▶ WORK INSTRUCTION: An exact, complete copy of the data that follows is needed.

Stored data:
- - -
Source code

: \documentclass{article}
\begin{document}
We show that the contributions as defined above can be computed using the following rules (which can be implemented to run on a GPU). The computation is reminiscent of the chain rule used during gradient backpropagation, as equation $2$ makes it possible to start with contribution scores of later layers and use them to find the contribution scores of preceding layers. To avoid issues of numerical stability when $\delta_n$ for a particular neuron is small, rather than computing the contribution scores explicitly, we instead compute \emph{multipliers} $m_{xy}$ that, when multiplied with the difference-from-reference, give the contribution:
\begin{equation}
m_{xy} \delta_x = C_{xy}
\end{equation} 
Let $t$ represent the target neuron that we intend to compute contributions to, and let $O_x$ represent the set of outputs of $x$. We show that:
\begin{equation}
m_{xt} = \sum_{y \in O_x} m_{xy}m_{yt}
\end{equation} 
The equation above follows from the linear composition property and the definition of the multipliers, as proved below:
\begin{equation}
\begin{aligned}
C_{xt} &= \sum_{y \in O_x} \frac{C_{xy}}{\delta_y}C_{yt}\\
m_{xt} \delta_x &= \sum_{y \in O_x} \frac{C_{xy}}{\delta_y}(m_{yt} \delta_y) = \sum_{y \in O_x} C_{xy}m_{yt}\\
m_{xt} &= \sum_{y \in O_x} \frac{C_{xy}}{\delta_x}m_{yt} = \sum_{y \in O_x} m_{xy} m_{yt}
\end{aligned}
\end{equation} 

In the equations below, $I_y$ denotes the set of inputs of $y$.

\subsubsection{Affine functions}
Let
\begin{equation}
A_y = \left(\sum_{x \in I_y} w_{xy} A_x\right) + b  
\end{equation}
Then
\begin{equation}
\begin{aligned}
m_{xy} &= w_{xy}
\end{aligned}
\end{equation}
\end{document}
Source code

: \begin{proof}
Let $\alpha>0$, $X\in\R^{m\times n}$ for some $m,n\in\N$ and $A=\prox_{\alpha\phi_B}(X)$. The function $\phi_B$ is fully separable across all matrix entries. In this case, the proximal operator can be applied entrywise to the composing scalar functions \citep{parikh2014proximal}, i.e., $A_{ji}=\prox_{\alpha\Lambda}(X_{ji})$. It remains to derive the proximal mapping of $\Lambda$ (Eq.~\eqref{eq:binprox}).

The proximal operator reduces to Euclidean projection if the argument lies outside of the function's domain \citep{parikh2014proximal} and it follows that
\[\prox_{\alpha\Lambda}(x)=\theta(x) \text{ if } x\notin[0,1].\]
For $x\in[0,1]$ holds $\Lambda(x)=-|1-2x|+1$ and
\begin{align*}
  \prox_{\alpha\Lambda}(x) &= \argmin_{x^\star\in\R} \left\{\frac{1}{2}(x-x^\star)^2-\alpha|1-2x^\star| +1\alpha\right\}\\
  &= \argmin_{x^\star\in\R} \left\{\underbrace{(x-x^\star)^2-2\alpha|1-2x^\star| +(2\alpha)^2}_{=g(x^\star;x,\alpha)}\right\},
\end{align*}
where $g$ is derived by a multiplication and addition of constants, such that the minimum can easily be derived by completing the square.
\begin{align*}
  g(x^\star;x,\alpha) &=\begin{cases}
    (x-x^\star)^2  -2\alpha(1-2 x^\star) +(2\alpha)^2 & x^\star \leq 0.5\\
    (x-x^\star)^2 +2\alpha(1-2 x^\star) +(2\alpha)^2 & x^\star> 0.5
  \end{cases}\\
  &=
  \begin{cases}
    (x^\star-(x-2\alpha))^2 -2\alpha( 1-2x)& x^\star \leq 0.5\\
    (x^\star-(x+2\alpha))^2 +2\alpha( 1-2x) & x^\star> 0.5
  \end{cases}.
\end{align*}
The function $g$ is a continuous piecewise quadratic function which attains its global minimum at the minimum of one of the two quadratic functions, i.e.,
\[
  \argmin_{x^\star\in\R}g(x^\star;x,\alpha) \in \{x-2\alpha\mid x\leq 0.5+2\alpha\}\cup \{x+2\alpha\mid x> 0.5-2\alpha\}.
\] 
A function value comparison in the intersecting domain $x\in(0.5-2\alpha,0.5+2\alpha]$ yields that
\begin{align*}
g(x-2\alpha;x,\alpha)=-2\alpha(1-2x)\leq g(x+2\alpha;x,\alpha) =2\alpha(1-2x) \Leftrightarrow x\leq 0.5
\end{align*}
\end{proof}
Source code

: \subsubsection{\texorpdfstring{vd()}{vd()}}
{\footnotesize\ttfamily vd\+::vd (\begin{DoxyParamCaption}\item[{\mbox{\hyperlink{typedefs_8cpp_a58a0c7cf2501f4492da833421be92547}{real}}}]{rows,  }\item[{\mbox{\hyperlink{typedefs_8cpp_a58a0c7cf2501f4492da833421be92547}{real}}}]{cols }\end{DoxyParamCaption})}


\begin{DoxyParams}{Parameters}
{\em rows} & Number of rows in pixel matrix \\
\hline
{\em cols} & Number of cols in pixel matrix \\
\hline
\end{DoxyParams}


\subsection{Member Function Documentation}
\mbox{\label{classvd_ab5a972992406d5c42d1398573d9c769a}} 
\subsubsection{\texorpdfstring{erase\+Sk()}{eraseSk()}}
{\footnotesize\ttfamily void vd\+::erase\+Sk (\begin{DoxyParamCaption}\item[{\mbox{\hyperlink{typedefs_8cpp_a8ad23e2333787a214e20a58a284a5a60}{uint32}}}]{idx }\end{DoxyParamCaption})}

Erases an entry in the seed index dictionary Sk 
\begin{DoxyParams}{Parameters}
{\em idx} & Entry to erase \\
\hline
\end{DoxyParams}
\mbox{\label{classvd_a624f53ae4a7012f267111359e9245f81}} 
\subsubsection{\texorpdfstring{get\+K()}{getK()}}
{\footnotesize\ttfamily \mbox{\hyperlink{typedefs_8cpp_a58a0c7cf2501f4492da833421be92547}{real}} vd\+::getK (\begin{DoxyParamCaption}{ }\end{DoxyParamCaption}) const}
- - -
▶ FINAL ANSWER:
Source code

: \documentclass{article}
\begin{document}
We show that the contributions as defined above can be computed using the following rules (which can be implemented to run on a GPU). The computation is reminiscent of the chain rule used during gradient backpropagation, as equation $2$ makes it possible to start with contribution scores of later layers and use them to find the contribution scores of preceding layers. To avoid issues of numerical stability when $\delta_n$ for a particular neuron is small, rather than computing the contribution scores explicitly, we instead compute \emph{multipliers} $m_{xy}$ that, when multiplied with the difference-from-reference, give the contribution:
\begin{equation}
m_{xy} \delta_x = C_{xy}
\end{equation} 
Let $t$ represent the target neuron that we intend to compute contributions to, and let $O_x$ represent the set of outputs of $x$. We show that:
\begin{equation}
m_{xt} = \sum_{y \in O_x} m_{xy}m_{yt}
\end{equation} 
The equation above follows from the linear composition property and the definition of the multipliers, as proved below:
\begin{equation}
\begin{aligned}
C_{xt} &= \sum_{y \in O_x} \frac{C_{xy}}{\delta_y}C_{yt}\\
m_{xt} \delta_x &= \sum_{y \in O_x} \frac{C_{xy}}{\delta_y}(m_{yt} \delta_y) = \sum_{y \in O_x} C_{xy}m_{yt}\\
m_{xt} &= \sum_{y \in O_x} \frac{C_{xy}}{\delta_x}m_{yt} = \sum_{y \in O_x} m_{xy} m_{yt}
\end{aligned}
\end{equation} 

In the equations below, $I_y$ denotes the set of inputs of $y$.

\subsubsection{Affine functions}
Let
\begin{equation}
A_y = \left(\sum_{x \in I_y} w_{xy} A_x\right) + b  
\end{equation}
Then
\begin{equation}
\begin{aligned}
m_{xy} &= w_{xy}
\end{aligned}
\end{equation}
\end{document}
Source code

: \begin{proof}
Let $\alpha>0$, $X\in\R^{m\times n}$ for some $m,n\in\N$ and $A=\prox_{\alpha\phi_B}(X)$. The function $\phi_B$ is fully separable across all matrix entries. In this case, the proximal operator can be applied entrywise to the composing scalar functions \citep{parikh2014proximal}, i.e., $A_{ji}=\prox_{\alpha\Lambda}(X_{ji})$. It remains to derive the proximal mapping of $\Lambda$ (Eq.~\eqref{eq:binprox}).

The proximal operator reduces to Euclidean projection if the argument lies outside of the function's domain \citep{parikh2014proximal} and it follows that
\[\prox_{\alpha\Lambda}(x)=\theta(x) \text{ if } x\notin[0,1].\]
For $x\in[0,1]$ holds $\Lambda(x)=-|1-2x|+1$ and
\begin{align*}
  \prox_{\alpha\Lambda}(x) &= \argmin_{x^\star\in\R} \left\{\frac{1}{2}(x-x^\star)^2-\alpha|1-2x^\star| +1\alpha\right\}\\
  &= \argmin_{x^\star\in\R} \left\{\underbrace{(x-x^\star)^2-2\alpha|1-2x^\star| +(2\alpha)^2}_{=g(x^\star;x,\alpha)}\right\},
\end{align*}
where $g$ is derived by a multiplication and addition of constants, such that the minimum can easily be derived by completing the square.
\begin{align*}
  g(x^\star;x,\alpha) &=\begin{cases}
    (x-x^\star)^2  -2\alpha(1-2 x^\star) +(2\alpha)^2 & x^\star \leq 0.5\\
    (x-x^\star)^2 +2\alpha(1-2 x^\star) +(2\alpha)^2 & x^\star> 0.5
  \end{cases}\\
  &=
  \begin{cases}
    (x^\star-(x-2\alpha))^2 -2\alpha( 1-2x)& x^\star \leq 0.5\\
    (x^\star-(x+2\alpha))^2 +2\alpha( 1-2x) & x^\star> 0.5
  \end{cases}.
\end{align*}
The function $g$ is a continuous piecewise quadratic function which attains its global minimum at the minimum of one of the two quadratic functions, i.e.,
\[
  \argmin_{x^\star\in\R}g(x^\star;x,\alpha) \in \{x-2\alpha\mid x\leq 0.5+2\alpha\}\cup \{x+2\alpha\mid x> 0.5-2\alpha\}.
\] 
A function value comparison in the intersecting domain $x\in(0.5-2\alpha,0.5+2\alpha]$ yields that
\begin{align*}
g(x-2\alpha;x,\alpha)=-2\alpha(1-2x)\leq g(x+2\alpha;x,\alpha) =2\alpha(1-2x) \Leftrightarrow x\leq 0.5
\end{align*}
\end{proof}
Source code

: \subsubsection{\texorpdfstring{vd()}{vd()}}
{\footnotesize\ttfamily vd\+::vd (\begin{DoxyParamCaption}\item[{\mbox{\hyperlink{typedefs_8cpp_a58a0c7cf2501f4492da833421be92547}{real}}}]{rows,  }\item[{\mbox{\hyperlink{typedefs_8cpp_a58a0c7cf2501f4492da833421be92547}{real}}}]{cols }\end{DoxyParamCaption})}


\begin{DoxyParams}{Parameters}
{\em rows} & Number of rows in pixel matrix \\
\hline
{\em cols} & Number of cols in pixel matrix \\
\hline
\end{DoxyParams}


\subsection{Member Function Documentation}
\mbox{\label{classvd_ab5a972992406d5c42d1398573d9c769a}} 
\subsubsection{\texorpdfstring{erase\+Sk()}{eraseSk()}}
{\footnotesize\ttfamily void vd\+::erase\+Sk (\begin{DoxyParamCaption}\item[{\mbox{\hyperlink{typedefs_8cpp_a8ad23e2333787a214e20a58a284a5a60}{uint32}}}]{idx }\end{DoxyParamCaption})}

Erases an entry in the seed index dictionary Sk 
\begin{DoxyParams}{Parameters}
{\em idx} & Entry to erase \\
\hline
\end{DoxyParams}
\mbox{\label{classvd_a624f53ae4a7012f267111359e9245f81}} 
\subsubsection{\texorpdfstring{get\+K()}{getK()}}
{\footnotesize\ttfamily \mbox{\hyperlink{typedefs_8cpp_a58a0c7cf2501f4492da833421be92547}{real}} vd\+::getK (\begin{DoxyParamCaption}{ }\end{DoxyParamCaption}) const}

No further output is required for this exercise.